Secondary brain abscess following simple renal cyst infection: a case report
1 Departments of Internal Medicine, 1-7-13 Koun-cho, Maebashi, Gunma 371-0025, Japan
2 Neurology, Gunma Chuo Hospital, 1-7-13 Koun-cho, Maebashi, Gunma 371-0025, Japan
3 Department of Medicine and Biological Science, Graduate School of Medicine, Gunma University, 3-39-22 Showa-machi, Maebashi, Gunma 371-8511, Japan
BMC Neurology 2014, 14:130 doi:10.1186/1471-2377-14-130Published: 16 June 2014
Escherichia coli (E. coli) is the most common causative bacteria of neonatal meningitis, but hematogenous intracranial E. coli infection is rare in adults. Moreover, intracranial abscess formation owing to E. coli, including brain abscesses and subdural empyema formation, is extremely rare. We herein present a case involving a patient with a brain abscess owing to E. coli following a simple renal cyst infection. A review of the literature is also presented.

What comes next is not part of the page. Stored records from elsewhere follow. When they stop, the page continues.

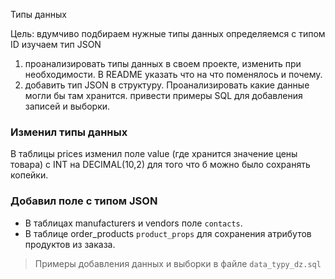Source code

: Типы данных

Цель: вдумчиво подбираем нужные типы данных определяемся с типом ID изучаем тип JSON

1) проанализировать типы данных в своем проекте, изменить при необходимости. В README указать что на что поменялось и почему.
2) добавить тип JSON в структуру. Проанализировать какие данные могли бы там хранится. привести примеры SQL для добавления записей и выборки.

### Изменил типы данных

В таблицы prices изменил поле value (где хранится значение цены товара) с INT на DECIMAL(10,2) для того что б можно было сохранять копейки.

### Добавил поле c типом JSON
 - В таблицах manufacturers и vendors поле `contacts`.
 - В таблице order_products `product_props` для сохранения атрибутов продуктов из заказа.
 > Примеры добавления данных и выборки в файле `data_typy_dz.sql`

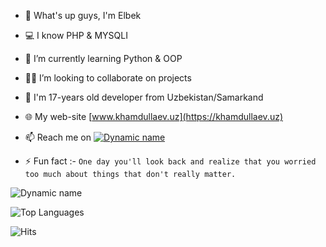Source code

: - 👋 What's up guys, I'm Elbek
- 💻 I know PHP & MYSQLI
- 🐍 I’m currently learning Python & OOP
- 👨‍💻 I’m looking to collaborate on projects
- 💬 I'm 17-years old developer from Uzbekistan/Samarkand
- 🌐 My web-site [www.khamdullaev.uz](https://khamdullaev.uz)
- 📫 Reach me on [![Dynamic name](https://img.shields.io/badge/KhamdullaevUz-30302f?style=flat&logo=telegram)](https://t.me/KhamdullaevUz)

- ⚡ Fun fact :- `One day you'll look back and realize that you worried too much about things that don't really matter.`

![Dynamic name](https://github-readme-stats.vercel.app/api?username=KhamdullaevUz&show_icons=true&theme=radical)

![Top Languages](https://github-readme-stats.vercel.app/api/top-langs/?username=KhamdullaevUz&layout=compact&theme=radical)

![Hits](https://hits.seeyoufarm.com/api/count/incr/badge.svg?url=https://github.com/KhamdullaevUz/)
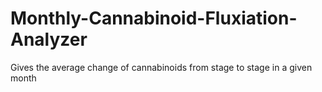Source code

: # Monthly-Cannabinoid-Fluxiation-Analyzer
Gives the average change of cannabinoids from stage to stage in a given month
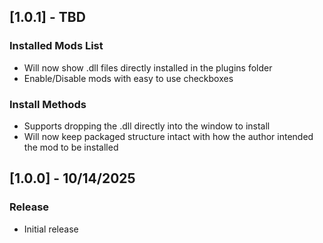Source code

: ## [1.0.1] - TBD
### Installed Mods List
- Will now show .dll files directly installed in the plugins folder
- Enable/Disable mods with easy to use checkboxes

### Install Methods
- Supports dropping the .dll directly into the window to install
- Will now keep packaged structure intact with how the author intended the mod to be installed

## [1.0.0] - 10/14/2025
### Release
- Initial release
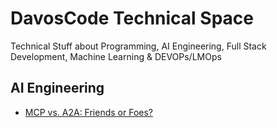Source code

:# DavosCode Technical Space

Technical Stuff about Programming, AI Engineering, Full Stack Development, Machine Learning &amp; DEVOPs/LMOps

## AI Engineering
- [MCP vs. A2A: Friends or Foes?](https://www.newsletter.swirlai.com/p/mcp-vs-a2a-friends-or-foes)
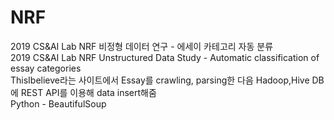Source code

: # NRF
2019 CS&amp;AI Lab NRF 비정형 데이터 연구 - 에세이 카테고리 자동 분류
<br>
2019 CS&amp;AI Lab NRF Unstructured Data Study - Automatic classification of essay categories
<br>
ThisIbelieve라는 사이트에서 Essay를 crawling, parsing한 다음 Hadoop,Hive DB에 REST API를 이용해 data insert해줌
<br>
Python - BeautifulSoup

A 77-year-old Japanese woman with a history of polymyalgia rheumatica was admitted to our hospital because of persistent fever, right flank pain, and pyuria. Intravenous antibiotics were administered; however, her level of consciousness deteriorated 6 days after admission. Contrast-enhanced magnetic resonance imaging showed a brain abscess in the left occipital lobe and pyogenic ventriculitis. Enhanced abdominal computed tomography revealed a right renal cyst with heterogeneous content. Culture of urine, blood, and aspirated pus from the infected cyst revealed E. coli with identical antibiotic sensitivity in all sites, suggesting that the cyst infection and subsequent bacteremia might have caused the brain abscess. The patient recovered after a 6-week course of meropenem.
The prognosis of patients with E. coli-associated intracranial abscess is usually poor. Advanced age and immunosuppression may be potent risk factors for intracranial abscess formation owing to the hematogenous spread of E. coli.